- **Stored entries**
----

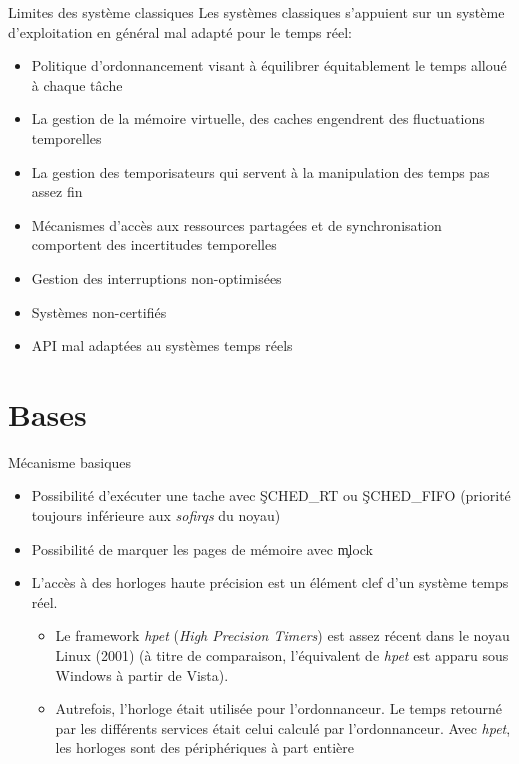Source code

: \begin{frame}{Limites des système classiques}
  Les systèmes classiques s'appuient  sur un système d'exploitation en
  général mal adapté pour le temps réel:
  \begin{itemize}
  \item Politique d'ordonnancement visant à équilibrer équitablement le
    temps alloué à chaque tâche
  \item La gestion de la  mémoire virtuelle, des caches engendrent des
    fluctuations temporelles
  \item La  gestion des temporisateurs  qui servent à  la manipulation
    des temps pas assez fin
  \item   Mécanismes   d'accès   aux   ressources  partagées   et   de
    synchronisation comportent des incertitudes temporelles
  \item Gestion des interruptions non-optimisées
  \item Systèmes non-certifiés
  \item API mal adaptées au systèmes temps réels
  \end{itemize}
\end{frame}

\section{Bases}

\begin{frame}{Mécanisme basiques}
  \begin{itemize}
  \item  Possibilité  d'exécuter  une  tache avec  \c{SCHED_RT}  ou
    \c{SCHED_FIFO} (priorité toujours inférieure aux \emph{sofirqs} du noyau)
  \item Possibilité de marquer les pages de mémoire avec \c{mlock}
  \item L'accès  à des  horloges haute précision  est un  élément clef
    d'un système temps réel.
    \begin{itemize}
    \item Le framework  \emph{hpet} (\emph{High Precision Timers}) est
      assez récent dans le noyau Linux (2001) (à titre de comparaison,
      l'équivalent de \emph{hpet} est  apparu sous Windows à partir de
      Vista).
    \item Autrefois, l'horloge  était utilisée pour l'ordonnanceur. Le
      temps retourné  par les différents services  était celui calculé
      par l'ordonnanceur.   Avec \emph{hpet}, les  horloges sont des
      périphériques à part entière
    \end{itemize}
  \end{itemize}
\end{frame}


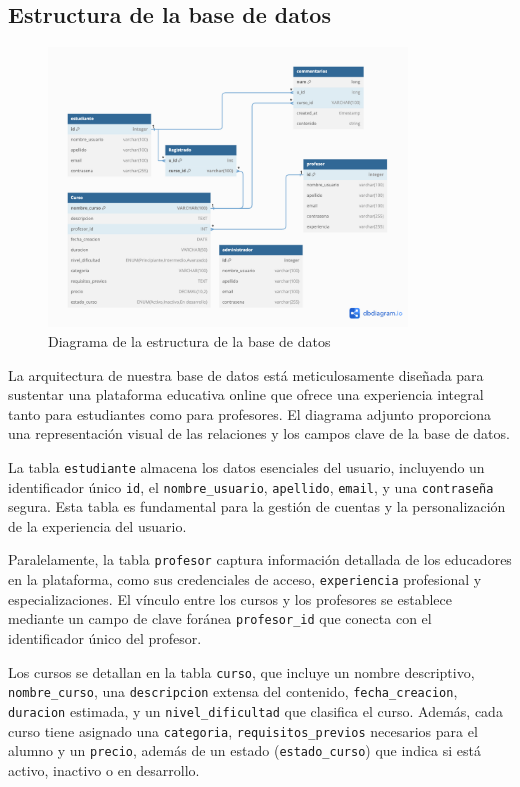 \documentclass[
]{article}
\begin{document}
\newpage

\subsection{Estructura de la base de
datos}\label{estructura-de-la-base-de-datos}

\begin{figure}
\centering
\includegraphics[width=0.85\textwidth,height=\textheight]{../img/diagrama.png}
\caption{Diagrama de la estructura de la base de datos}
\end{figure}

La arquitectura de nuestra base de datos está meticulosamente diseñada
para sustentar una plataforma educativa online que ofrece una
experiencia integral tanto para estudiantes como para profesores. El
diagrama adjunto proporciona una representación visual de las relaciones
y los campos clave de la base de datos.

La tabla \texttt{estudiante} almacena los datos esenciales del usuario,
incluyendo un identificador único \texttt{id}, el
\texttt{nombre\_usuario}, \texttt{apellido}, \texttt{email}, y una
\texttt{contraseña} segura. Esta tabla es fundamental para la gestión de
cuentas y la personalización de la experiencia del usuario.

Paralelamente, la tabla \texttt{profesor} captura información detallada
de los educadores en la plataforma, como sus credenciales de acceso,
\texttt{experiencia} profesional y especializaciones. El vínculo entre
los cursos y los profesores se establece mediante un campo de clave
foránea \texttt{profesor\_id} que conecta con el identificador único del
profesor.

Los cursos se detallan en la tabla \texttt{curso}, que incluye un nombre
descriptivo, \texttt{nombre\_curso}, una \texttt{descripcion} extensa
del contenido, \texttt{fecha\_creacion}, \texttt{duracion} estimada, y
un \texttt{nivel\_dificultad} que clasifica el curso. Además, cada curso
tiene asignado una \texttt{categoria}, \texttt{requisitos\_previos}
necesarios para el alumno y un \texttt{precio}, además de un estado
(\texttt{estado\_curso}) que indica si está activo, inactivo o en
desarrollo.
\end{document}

----

- **EXERCISE REQUIREMENTS**
You are asked to reproduce each line above exactly, but to exclude the pictures.

- **EXPECTED OUTPUT**
Source code

: \begin{frame}{Limites des système classiques}
  Les systèmes classiques s'appuient  sur un système d'exploitation en
  général mal adapté pour le temps réel:
  \begin{itemize}
  \item Politique d'ordonnancement visant à équilibrer équitablement le
    temps alloué à chaque tâche
  \item La gestion de la  mémoire virtuelle, des caches engendrent des
    fluctuations temporelles
  \item La  gestion des temporisateurs  qui servent à  la manipulation
    des temps pas assez fin
  \item   Mécanismes   d'accès   aux   ressources  partagées   et   de
    synchronisation comportent des incertitudes temporelles
  \item Gestion des interruptions non-optimisées
  \item Systèmes non-certifiés
  \item API mal adaptées au systèmes temps réels
  \end{itemize}
\end{frame}

\section{Bases}

\begin{frame}{Mécanisme basiques}
  \begin{itemize}
  \item  Possibilité  d'exécuter  une  tache avec  \c{SCHED_RT}  ou
    \c{SCHED_FIFO} (priorité toujours inférieure aux \emph{sofirqs} du noyau)
  \item Possibilité de marquer les pages de mémoire avec \c{mlock}
  \item L'accès  à des  horloges haute précision  est un  élément clef
    d'un système temps réel.
    \begin{itemize}
    \item Le framework  \emph{hpet} (\emph{High Precision Timers}) est
      assez récent dans le noyau Linux (2001) (à titre de comparaison,
      l'équivalent de \emph{hpet} est  apparu sous Windows à partir de
      Vista).
    \item Autrefois, l'horloge  était utilisée pour l'ordonnanceur. Le
      temps retourné  par les différents services  était celui calculé
      par l'ordonnanceur.   Avec \emph{hpet}, les  horloges sont des
      périphériques à part entière
    \end{itemize}
  \end{itemize}
\end{frame}


 \documentclass[
]{article}
\begin{document}
\newpage

\subsection{Estructura de la base de
datos}\label{estructura-de-la-base-de-datos}

\begin{figure}
\centering
\includegraphics[width=0.85\textwidth,height=\textheight]{../img/diagrama.png}
\caption{Diagrama de la estructura de la base de datos}
\end{figure}

La arquitectura de nuestra base de datos está meticulosamente diseñada
para sustentar una plataforma educativa online que ofrece una
experiencia integral tanto para estudiantes como para profesores. El
diagrama adjunto proporciona una representación visual de las relaciones
y los campos clave de la base de datos.

La tabla \texttt{estudiante} almacena los datos esenciales del usuario,
incluyendo un identificador único \texttt{id}, el
\texttt{nombre\_usuario}, \texttt{apellido}, \texttt{email}, y una
\texttt{contraseña} segura. Esta tabla es fundamental para la gestión de
cuentas y la personalización de la experiencia del usuario.

Paralelamente, la tabla \texttt{profesor} captura información detallada
de los educadores en la plataforma, como sus credenciales de acceso,
\texttt{experiencia} profesional y especializaciones. El vínculo entre
los cursos y los profesores se establece mediante un campo de clave
foránea \texttt{profesor\_id} que conecta con el identificador único del
profesor.

Los cursos se detallan en la tabla \texttt{curso}, que incluye un nombre
descriptivo, \texttt{nombre\_curso}, una \texttt{descripcion} extensa
del contenido, \texttt{fecha\_creacion}, \texttt{duracion} estimada, y
un \texttt{nivel\_dificultad} que clasifica el curso. Además, cada curso
tiene asignado una \texttt{categoria}, \texttt{requisitos\_previos}
necesarios para el alumno y un \texttt{precio}, además de un estado
(\texttt{estado\_curso}) que indica si está activo, inactivo o en
desarrollo.
\end{document}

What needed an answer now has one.